A pequena Matilde tem sete anos e recebe-nos hoje em sua casa para festejar os anos do seu pai.
A pequena Matilde leva a avó ao seu quarto para mostrar os pequenos objectos que fez com plasticina, a mãe mostra-se orgulhosa: pequenos objectos, uma cenoura, um balde com pincéis, os pincéis, um caracol, um arco íris, uma palete para misturar a tinta, uma máquina fotográfica, tudo em miniatura e com as cores certas e com detalhe, cabem todos alinhados em cima da tampa da caixa de plasticina. Bonito.
Depois do almoço e depois do bolo, Matilde senta-se no sofá trazendo do quarto a sua caixa de plasticina com os bonecos e mostra-os ao primo. Matilde tem dois primos: um de quinze e a prima de dezanove. Matilde gosta de passar os dedos, fascinada, pelos colares douro da prima quando se senta à mesa. Matilde mostra as miniaturas que fez ao primo e ele pega em duas ou três e mistura-as nas mãos começando a moldar uma bola de várias cores. Contente com o resultado mostra a bola à primita Matilde, ela olha e começa a choramingar.
O primo destruiu-lhe os brinquedos que ela com tanta aplicação tanto gosto tanta arte, digamos assim, fez com as mãos.
Matilde chorou e mãe disse Ó Matilde não chores não foi nada...
O primo ri-se da prima estar a chorar e diz Que mal fiz eu, e continua feliz.
A tia, mãe do primo, diz a rir-se para o filho Então tu foste fazer isso, e continua feliz.
A Matilde parou de choramingar, pega na bola de plasticina que o primo fez e nos outros brinquedos, e traz a caixa para a mesa do almoço e mostra à tia, a tia diz Vês Também podes fazer bolas queres fazer uma bola como o primo.
Matilde com cara triste diz que não e vai arrumar a caixa. Quando volta, vai junto da prima e pede-lhe para brincar com ela. A prima diz Vai brincar com o primo.
A pequena Matilde vê com aquela idade que ninguém fez caso da maldade que lhe fizeram e ainda se riram e, depois, vê que ninguém a conforta e a mandam ir brincar com quem lhe fez mal. Quando devia ser o primo a pedir desculpa à Matilde.
E o pior é o primo não ter noção.
Queres brincar com o primo, vai ao primo dar-lhe um abraçinho.
E a Matilde vai.
Não pude olhar para o abracinho. A minha revolta interior impediu-me mas ouvi as vozes dizerem Olha não guarda mal nenhum, como que a dizer não há motivo para a Matilde estar triste. Está tudo bem.

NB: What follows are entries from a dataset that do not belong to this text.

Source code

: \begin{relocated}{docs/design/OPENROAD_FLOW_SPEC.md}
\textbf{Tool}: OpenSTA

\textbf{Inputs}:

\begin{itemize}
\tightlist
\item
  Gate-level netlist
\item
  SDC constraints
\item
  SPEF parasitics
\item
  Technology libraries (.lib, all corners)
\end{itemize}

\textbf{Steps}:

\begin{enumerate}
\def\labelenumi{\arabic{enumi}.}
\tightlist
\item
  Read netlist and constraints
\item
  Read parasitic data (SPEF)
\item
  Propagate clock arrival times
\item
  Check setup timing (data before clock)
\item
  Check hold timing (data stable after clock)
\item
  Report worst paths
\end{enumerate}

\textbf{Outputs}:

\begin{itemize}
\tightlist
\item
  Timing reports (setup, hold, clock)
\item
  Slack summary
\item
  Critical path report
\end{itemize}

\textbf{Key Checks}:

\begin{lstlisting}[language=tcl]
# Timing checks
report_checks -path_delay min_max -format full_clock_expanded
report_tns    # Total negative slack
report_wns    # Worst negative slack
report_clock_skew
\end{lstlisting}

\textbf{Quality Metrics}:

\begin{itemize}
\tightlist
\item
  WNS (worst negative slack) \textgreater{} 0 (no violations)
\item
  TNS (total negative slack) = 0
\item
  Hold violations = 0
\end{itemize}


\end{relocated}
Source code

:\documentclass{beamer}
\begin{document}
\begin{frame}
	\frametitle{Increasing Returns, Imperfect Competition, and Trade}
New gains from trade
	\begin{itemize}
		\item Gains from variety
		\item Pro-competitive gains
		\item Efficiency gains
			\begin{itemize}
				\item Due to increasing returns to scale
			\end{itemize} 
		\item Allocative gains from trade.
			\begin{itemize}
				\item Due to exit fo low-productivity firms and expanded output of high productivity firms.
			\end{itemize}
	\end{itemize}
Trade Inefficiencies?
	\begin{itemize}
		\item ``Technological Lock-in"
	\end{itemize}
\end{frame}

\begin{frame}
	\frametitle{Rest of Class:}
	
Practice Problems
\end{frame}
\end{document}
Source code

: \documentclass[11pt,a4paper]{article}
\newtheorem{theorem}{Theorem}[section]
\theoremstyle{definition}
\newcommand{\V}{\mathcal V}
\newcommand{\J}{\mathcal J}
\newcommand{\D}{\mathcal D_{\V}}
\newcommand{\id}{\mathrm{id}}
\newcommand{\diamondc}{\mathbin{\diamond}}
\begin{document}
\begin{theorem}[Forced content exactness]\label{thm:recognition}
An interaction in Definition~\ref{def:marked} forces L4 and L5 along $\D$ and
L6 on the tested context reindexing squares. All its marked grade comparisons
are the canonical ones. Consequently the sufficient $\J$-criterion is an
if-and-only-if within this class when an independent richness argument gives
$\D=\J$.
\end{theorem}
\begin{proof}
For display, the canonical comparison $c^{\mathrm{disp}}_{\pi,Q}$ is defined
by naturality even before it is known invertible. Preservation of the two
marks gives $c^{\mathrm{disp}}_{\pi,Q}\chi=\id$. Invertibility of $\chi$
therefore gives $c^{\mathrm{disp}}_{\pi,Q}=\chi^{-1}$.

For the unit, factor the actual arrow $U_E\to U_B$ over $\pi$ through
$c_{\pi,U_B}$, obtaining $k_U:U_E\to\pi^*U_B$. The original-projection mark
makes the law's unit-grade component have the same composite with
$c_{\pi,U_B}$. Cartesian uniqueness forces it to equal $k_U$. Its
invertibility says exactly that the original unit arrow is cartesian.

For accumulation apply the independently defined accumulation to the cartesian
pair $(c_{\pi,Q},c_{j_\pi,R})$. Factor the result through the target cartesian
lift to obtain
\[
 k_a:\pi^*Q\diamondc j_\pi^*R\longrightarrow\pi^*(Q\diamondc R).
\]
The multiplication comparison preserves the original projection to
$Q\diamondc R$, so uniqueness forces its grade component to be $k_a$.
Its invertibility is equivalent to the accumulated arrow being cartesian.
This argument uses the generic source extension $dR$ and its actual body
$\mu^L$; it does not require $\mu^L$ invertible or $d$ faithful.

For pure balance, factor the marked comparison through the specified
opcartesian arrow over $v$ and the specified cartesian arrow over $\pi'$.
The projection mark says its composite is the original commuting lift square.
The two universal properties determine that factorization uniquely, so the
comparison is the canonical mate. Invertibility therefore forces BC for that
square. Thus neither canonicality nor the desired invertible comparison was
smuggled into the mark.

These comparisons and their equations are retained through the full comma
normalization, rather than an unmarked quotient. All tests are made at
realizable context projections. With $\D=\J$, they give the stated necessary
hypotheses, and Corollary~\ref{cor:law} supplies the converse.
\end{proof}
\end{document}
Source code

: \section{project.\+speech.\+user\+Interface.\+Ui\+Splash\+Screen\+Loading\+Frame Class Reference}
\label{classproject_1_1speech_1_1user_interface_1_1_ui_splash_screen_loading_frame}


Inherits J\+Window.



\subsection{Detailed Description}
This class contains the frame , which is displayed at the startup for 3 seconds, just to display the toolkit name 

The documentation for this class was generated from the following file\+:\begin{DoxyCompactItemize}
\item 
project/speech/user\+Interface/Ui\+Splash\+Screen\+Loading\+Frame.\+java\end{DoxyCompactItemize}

E eu que sou o elefante na casa, não posso fazer nada além de observar e escrever.
Miséria! Nesta família a criatividade é morta à nascensa de forma brutal, quer a criança voar e cortam-lhe as asas, riem-se e é ela, a vítima, que tem de fazer as pazes com o agressor and let it go.
Como se fossem os palestinianos que deviam pedir desculpa aos israelitas por simplesmente existirem.
Como se fossem os negros e os ciganos que deviam pedir desculpa aos europeus e portugueses por serem discriminados em qualquer serviço público.
Como se fossem os pescadores venezuelanos e colombianos que tivessem de pedir desculpa ao Trump por levarem com um míssel hellfire em cima e morrerem enquanto estão a pescar.
Não é por causa dos imigrantes, como disse o Passos Coelho, que os portugueses podem sentir-se estrangeiros neste país.
Eu sinto-me estrangeiro nesta casa de portugueses.
Sou como o alien que aterra e em vez de abraçar a família vou abraçar a árvore.
bliss for those who understand
Incrível esta história!...e é assim que das mulheres se fazem vitimas e dos homens agressores. Esse priminho devia ter levado um bom ralhete!
ResponderEliminarÉ a alma deste país: forte com os fracos Fraco com os fortes. E quem discorda faz uma cena, quebra em cacos a aparência e fica na história como o causador do problema.